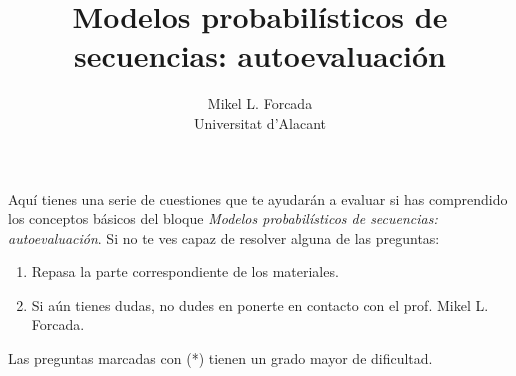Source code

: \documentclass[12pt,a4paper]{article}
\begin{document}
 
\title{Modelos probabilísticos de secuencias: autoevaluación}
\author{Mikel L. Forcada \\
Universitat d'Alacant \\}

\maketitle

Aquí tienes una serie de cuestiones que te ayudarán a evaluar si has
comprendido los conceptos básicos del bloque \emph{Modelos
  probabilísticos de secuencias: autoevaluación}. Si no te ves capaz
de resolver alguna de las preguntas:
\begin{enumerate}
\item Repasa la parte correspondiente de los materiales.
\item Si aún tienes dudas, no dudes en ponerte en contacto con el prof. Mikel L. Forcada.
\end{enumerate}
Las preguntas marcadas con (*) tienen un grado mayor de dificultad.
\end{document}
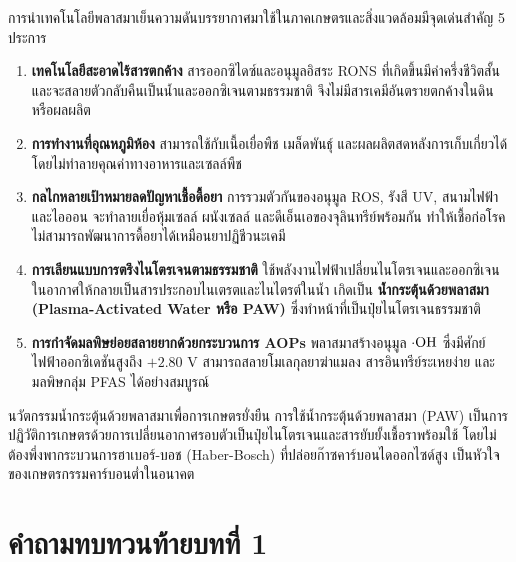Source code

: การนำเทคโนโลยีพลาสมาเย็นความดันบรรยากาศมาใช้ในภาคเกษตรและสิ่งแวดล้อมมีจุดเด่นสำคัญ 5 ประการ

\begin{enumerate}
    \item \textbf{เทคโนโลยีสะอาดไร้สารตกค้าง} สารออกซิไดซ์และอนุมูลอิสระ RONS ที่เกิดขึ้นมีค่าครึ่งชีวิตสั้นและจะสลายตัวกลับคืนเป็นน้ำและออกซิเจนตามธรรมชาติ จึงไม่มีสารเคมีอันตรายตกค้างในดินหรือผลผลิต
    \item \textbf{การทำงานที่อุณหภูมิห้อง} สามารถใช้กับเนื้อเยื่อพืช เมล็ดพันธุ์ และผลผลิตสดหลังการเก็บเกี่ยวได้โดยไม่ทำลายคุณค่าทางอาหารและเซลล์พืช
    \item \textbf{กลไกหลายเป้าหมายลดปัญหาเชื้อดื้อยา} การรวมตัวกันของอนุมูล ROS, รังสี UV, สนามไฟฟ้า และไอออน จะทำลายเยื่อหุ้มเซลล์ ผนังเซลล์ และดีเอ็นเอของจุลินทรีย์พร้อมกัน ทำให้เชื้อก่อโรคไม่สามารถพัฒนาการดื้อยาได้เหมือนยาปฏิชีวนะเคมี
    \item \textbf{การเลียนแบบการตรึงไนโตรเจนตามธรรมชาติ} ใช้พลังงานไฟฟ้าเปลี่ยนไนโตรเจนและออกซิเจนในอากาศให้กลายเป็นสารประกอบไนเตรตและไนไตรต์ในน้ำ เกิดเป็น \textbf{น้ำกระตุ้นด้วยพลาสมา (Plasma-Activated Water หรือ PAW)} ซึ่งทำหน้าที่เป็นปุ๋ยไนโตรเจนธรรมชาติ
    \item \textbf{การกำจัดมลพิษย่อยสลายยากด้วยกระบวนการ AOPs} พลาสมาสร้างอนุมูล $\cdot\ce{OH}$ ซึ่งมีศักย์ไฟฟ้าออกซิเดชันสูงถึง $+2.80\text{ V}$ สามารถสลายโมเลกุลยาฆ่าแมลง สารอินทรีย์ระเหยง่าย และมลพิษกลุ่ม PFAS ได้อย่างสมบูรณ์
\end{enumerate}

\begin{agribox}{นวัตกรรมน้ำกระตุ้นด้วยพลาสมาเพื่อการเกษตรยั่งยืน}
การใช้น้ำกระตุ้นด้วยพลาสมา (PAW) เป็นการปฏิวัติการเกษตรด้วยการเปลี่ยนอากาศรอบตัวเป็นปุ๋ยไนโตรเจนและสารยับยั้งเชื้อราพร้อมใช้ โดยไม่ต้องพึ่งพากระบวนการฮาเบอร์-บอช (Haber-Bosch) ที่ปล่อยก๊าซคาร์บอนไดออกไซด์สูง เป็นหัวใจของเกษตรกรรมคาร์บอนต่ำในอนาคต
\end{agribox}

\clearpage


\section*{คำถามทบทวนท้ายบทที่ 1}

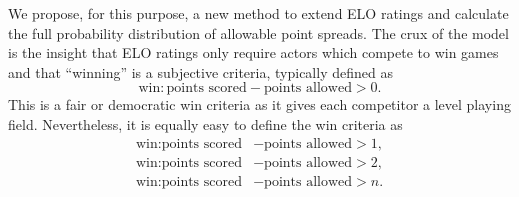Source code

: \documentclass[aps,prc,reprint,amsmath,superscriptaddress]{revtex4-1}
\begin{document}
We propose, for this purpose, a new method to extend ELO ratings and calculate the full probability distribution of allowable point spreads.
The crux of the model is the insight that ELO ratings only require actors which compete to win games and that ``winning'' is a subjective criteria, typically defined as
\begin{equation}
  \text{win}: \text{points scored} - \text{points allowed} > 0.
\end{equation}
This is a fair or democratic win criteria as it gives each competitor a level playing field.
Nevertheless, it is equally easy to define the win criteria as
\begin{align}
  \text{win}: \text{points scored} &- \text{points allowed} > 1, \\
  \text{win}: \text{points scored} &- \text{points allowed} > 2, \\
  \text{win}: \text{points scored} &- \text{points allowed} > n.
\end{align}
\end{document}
* * * * * * *
_Required work_. If a line in the records contains the word "Modelos", copy it.

_Response below_.
\title{Modelos probabilísticos de secuencias: autoevaluación}
comprendido los conceptos básicos del bloque \emph{Modelos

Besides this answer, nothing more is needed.